In summary, data are available for both muscle mass and visceral adipose tissue (VAT) to support them as predictors of poor outcome after surgery.
In the realm of assessing muscle mass in the context of patients undergoing TAVR, the predominant focus has been on measuring the PMA. However, a notable gap exists in the available data concerning the effects of TMA, a comprehensive measure that considers the entire muscle mass within a given segment. This limitation extends to an unclear understanding of how the interplay between TMA and VAT influences outcomes post-TAVR.
Motivated by this knowledge gap, our research endeavors aim to delve into the intricacies of muscle mass evaluation in the TAVR setting. Our primary objective is to identify an objective marker of frailty within this patient population. We hypothesize that a diminished TMA will be associated with poorer survival outcomes post-TAVR, signifying the potential significance of overall muscle mass in predicting patient prognosis.
Furthermore, we posit a secondary hypothesis, postulating that the combined assessment of low TMA and low VAT may yield a more robust predictive marker for adverse outcomes in TAVR patients.
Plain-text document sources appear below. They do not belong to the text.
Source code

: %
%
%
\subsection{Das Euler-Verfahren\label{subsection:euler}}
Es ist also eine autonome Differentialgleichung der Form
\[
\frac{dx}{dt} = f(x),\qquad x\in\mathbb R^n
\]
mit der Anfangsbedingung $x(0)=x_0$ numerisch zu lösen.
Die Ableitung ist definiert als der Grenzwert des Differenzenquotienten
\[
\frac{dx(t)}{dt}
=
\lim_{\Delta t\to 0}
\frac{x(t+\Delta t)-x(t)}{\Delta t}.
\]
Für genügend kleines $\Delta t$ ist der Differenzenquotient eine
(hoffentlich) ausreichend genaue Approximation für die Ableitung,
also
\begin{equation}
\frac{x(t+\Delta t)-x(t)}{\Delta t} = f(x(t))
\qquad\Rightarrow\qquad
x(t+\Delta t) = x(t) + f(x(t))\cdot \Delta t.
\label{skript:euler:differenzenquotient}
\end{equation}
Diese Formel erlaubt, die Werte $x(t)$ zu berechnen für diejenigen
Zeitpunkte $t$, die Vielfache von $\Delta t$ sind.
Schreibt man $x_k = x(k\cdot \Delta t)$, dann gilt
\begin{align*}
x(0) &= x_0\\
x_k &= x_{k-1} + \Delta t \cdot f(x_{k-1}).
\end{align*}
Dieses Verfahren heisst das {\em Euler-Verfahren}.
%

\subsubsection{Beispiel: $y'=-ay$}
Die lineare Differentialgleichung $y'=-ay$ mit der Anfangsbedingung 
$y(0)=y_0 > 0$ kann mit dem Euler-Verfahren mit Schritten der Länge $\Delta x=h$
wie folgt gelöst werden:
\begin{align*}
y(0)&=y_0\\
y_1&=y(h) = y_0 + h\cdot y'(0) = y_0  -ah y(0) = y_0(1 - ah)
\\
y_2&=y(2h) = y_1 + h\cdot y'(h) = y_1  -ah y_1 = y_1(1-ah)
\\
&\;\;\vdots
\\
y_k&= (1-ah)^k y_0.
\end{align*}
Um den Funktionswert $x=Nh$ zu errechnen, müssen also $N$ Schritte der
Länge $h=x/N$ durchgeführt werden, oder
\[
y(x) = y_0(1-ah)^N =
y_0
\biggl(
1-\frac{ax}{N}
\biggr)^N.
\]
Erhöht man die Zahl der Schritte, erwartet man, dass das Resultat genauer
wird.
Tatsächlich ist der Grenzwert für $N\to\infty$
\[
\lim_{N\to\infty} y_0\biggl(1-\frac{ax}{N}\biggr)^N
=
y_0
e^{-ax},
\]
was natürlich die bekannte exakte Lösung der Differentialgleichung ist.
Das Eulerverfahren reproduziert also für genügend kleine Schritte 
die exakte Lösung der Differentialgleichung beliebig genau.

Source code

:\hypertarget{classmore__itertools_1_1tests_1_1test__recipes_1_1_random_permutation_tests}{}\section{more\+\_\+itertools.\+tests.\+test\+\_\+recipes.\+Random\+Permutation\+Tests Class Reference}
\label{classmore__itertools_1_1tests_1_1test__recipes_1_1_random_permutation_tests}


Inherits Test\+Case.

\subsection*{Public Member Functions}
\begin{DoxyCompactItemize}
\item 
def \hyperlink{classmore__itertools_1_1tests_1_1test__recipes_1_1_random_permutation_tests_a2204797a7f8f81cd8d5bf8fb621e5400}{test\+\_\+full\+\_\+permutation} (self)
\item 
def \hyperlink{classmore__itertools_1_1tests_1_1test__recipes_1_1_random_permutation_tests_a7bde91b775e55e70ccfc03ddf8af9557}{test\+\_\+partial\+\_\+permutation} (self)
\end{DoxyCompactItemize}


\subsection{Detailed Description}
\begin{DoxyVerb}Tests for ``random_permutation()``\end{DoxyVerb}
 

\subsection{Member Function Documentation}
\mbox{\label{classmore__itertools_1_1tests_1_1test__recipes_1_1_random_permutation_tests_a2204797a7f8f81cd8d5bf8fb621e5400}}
This dual evaluation seeks to explore potential synergies or interactions between total muscle area and visceral adipose tissue, offering a more comprehensive understanding of the factors influencing patient outcomes beyond individual muscle mass components.
Through this nuanced exploration of muscle mass and its interplay with visceral adipose tissue, our study aspires to contribute valuable insights into refining risk stratification models and enhancing prognostic markers for patients undergoing TAVR. By elucidating the intricate relationships between these parameters, we aim to pave the way for more targeted and personalized interventions in the pursuit of improved outcomes for TAVR patients.

2. Methods

2.1. Study Design and Population

All patients undergoing TAVR at our university-based tertiary referral center are consecutively recorded in a prospective institutional database as part of the Swiss TAVI registry, which is mandated by the national health authorities (registered at clinicaltrials.gov with NCT01368250) [24]. The present analysis is retrospective and encompasses all individuals diagnosed with severe aortic valve stenosis who underwent transfemoral (TF)-TAVR using contemporary balloon-expandable devices (SAPIEN 3, SAPIEN 3 Ultra [Edwards Lifesciences, Irvine, CA, USA]) or self-expanding devices (Evolut R/PRO [Medtronic, Minneapolis, MN, USA]) from January 2017 to December 2018.
Our study encompassed all patients (n = 604) who underwent TAVR between January 2017 and December 2018. However, due to constraints in image cropping, combined measurements of TMA and VAT were only possible in 500 patients, leading to their exclusion, representing 82.8% of the overall patient cohort during the study period.
The registry was approved by the local ethics committee. All patients provided written informed consent for participation.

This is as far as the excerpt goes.